**Exercise instructions**
For the data below, give again exactly the lines from the one containing "- Cohesity Snapshot](#AWSEC2Archive)" through the one containing "VMs - CSM](#AzureCSMArchive)", both ends included, and no others.

[Records from a data source]
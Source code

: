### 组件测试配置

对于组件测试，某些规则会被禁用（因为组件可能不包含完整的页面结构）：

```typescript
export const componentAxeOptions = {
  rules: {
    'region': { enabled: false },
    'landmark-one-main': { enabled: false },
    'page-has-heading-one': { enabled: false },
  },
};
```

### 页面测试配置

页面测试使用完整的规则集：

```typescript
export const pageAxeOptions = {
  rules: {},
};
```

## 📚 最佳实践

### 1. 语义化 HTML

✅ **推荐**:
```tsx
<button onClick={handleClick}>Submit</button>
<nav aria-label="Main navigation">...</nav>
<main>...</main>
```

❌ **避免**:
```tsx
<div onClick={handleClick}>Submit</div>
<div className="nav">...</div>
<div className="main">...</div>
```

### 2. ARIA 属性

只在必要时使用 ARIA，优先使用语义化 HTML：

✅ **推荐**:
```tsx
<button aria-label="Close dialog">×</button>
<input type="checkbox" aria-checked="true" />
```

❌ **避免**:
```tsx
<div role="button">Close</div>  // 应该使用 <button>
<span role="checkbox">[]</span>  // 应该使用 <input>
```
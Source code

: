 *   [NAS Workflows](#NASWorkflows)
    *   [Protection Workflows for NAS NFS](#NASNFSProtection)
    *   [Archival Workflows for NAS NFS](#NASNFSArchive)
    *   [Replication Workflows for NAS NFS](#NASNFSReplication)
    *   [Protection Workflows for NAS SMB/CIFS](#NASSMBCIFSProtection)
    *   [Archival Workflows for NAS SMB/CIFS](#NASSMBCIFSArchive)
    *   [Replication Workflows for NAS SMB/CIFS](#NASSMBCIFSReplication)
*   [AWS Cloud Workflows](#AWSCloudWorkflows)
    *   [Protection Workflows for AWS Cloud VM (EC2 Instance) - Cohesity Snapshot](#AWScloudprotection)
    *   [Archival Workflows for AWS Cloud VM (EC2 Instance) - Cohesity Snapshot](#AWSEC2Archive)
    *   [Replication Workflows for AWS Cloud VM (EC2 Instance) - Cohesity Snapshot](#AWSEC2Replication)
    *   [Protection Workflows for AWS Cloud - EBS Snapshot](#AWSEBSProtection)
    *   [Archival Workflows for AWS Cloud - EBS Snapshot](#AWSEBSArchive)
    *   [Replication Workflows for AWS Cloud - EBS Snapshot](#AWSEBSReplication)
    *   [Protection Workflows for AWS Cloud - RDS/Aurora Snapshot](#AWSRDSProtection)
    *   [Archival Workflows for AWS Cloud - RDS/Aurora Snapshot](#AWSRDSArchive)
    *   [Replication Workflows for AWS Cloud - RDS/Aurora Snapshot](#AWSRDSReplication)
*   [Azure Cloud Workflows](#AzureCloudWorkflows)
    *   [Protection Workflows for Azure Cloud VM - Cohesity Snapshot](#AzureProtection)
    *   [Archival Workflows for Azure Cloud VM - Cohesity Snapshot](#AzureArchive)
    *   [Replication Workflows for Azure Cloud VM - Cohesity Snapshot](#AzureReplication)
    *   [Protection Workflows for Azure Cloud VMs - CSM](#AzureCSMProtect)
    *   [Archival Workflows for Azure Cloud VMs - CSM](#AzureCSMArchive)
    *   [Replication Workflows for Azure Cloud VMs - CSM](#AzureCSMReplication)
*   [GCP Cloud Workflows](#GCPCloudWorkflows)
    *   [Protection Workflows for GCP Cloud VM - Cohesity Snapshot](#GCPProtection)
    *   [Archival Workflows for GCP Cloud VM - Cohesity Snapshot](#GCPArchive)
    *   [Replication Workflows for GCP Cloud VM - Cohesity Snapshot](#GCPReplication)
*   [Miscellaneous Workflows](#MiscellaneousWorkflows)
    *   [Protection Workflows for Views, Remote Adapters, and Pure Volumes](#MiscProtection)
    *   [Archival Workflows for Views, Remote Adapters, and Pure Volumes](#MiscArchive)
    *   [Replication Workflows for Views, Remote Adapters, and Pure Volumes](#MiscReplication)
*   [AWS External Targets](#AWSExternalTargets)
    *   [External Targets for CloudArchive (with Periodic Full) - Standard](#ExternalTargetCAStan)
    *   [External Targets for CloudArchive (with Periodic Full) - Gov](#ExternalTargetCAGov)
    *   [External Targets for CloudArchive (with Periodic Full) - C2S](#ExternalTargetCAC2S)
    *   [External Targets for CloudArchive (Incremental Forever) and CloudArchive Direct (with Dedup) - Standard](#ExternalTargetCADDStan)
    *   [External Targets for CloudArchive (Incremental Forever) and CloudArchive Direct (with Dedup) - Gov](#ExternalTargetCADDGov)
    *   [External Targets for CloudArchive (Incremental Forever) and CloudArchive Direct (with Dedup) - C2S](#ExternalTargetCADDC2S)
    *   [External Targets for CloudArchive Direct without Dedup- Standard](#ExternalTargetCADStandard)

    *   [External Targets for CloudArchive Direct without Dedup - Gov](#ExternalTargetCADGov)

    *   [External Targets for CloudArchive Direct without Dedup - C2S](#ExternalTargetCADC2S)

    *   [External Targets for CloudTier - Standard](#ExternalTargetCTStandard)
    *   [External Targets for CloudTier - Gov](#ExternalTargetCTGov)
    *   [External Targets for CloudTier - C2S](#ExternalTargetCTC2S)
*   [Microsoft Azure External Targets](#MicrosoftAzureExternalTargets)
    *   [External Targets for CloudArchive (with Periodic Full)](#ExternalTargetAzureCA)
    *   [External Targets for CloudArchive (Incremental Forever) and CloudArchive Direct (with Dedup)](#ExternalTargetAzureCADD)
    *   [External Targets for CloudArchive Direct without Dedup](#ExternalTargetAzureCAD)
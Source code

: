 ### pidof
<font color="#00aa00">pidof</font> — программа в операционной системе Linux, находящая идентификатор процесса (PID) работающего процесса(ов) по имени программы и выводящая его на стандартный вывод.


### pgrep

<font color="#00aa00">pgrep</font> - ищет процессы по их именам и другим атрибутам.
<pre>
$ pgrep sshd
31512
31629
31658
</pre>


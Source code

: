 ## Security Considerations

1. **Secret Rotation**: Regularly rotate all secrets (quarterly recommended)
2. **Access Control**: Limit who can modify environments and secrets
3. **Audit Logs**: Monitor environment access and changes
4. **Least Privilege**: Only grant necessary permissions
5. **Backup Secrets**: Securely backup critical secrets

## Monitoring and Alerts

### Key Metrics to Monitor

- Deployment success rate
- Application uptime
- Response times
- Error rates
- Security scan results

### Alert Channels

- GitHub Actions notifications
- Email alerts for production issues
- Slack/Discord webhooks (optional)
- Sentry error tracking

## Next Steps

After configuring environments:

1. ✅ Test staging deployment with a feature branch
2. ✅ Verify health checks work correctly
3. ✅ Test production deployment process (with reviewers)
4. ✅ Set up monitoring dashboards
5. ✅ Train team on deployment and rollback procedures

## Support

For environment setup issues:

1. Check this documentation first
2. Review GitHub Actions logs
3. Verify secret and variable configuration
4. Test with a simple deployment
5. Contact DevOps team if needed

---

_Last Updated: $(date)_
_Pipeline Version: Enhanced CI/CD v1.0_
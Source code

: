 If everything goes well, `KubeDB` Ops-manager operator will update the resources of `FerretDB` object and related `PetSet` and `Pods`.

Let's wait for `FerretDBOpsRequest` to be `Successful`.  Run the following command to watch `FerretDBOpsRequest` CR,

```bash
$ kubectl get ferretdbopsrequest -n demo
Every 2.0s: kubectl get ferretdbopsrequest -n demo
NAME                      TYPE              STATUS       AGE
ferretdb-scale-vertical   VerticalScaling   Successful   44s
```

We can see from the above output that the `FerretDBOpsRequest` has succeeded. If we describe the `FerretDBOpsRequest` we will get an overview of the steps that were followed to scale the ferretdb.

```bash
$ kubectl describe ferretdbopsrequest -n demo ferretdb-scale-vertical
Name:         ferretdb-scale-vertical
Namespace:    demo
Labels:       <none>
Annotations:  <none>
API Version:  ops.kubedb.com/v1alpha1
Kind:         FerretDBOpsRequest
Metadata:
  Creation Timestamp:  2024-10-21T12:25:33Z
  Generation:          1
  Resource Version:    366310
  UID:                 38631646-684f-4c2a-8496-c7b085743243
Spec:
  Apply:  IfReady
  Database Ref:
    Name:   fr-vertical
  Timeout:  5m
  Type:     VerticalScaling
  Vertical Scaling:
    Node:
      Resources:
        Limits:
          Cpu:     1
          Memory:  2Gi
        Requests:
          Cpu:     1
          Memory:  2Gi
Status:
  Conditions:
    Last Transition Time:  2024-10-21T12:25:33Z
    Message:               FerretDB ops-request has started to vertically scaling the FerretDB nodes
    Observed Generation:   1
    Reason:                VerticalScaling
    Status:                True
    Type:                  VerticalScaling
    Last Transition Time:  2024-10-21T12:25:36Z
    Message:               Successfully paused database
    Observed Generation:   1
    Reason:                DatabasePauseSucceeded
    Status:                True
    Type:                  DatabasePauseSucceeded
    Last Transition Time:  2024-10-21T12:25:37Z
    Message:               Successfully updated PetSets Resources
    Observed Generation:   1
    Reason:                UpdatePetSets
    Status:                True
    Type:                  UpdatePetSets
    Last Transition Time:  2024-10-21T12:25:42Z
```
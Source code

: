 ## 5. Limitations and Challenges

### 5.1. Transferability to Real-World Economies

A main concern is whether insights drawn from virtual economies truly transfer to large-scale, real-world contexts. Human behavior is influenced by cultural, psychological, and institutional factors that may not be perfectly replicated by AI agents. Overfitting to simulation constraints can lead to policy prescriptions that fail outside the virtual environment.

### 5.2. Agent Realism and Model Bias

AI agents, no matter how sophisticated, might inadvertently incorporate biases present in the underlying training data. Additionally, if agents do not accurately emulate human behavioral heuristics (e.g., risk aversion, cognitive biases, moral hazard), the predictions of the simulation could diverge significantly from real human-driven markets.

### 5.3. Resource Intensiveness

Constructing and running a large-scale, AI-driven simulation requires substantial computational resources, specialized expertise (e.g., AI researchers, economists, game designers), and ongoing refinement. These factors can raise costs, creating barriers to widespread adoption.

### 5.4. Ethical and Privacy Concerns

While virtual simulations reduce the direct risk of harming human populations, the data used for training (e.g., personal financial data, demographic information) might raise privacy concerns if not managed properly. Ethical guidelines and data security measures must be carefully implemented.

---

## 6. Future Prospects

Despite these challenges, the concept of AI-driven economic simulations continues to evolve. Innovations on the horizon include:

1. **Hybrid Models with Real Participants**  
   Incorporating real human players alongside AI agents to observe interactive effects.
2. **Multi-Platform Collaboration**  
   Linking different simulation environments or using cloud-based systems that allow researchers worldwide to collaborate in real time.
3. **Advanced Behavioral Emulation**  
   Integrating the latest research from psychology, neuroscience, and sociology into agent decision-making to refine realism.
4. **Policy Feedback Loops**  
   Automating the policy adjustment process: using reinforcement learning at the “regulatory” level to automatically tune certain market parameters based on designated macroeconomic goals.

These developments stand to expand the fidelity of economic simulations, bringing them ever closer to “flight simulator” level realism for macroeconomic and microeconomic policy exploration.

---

**Your solution**
    *   [Archival Workflows for AWS Cloud VM (EC2 Instance) - Cohesity Snapshot](#AWSEC2Archive)
    *   [Replication Workflows for AWS Cloud VM (EC2 Instance) - Cohesity Snapshot](#AWSEC2Replication)
    *   [Protection Workflows for AWS Cloud - EBS Snapshot](#AWSEBSProtection)
    *   [Archival Workflows for AWS Cloud - EBS Snapshot](#AWSEBSArchive)
    *   [Replication Workflows for AWS Cloud - EBS Snapshot](#AWSEBSReplication)
    *   [Protection Workflows for AWS Cloud - RDS/Aurora Snapshot](#AWSRDSProtection)
    *   [Archival Workflows for AWS Cloud - RDS/Aurora Snapshot](#AWSRDSArchive)
    *   [Replication Workflows for AWS Cloud - RDS/Aurora Snapshot](#AWSRDSReplication)
*   [Azure Cloud Workflows](#AzureCloudWorkflows)
    *   [Protection Workflows for Azure Cloud VM - Cohesity Snapshot](#AzureProtection)
    *   [Archival Workflows for Azure Cloud VM - Cohesity Snapshot](#AzureArchive)
    *   [Replication Workflows for Azure Cloud VM - Cohesity Snapshot](#AzureReplication)
    *   [Protection Workflows for Azure Cloud VMs - CSM](#AzureCSMProtect)
    *   [Archival Workflows for Azure Cloud VMs - CSM](#AzureCSMArchive)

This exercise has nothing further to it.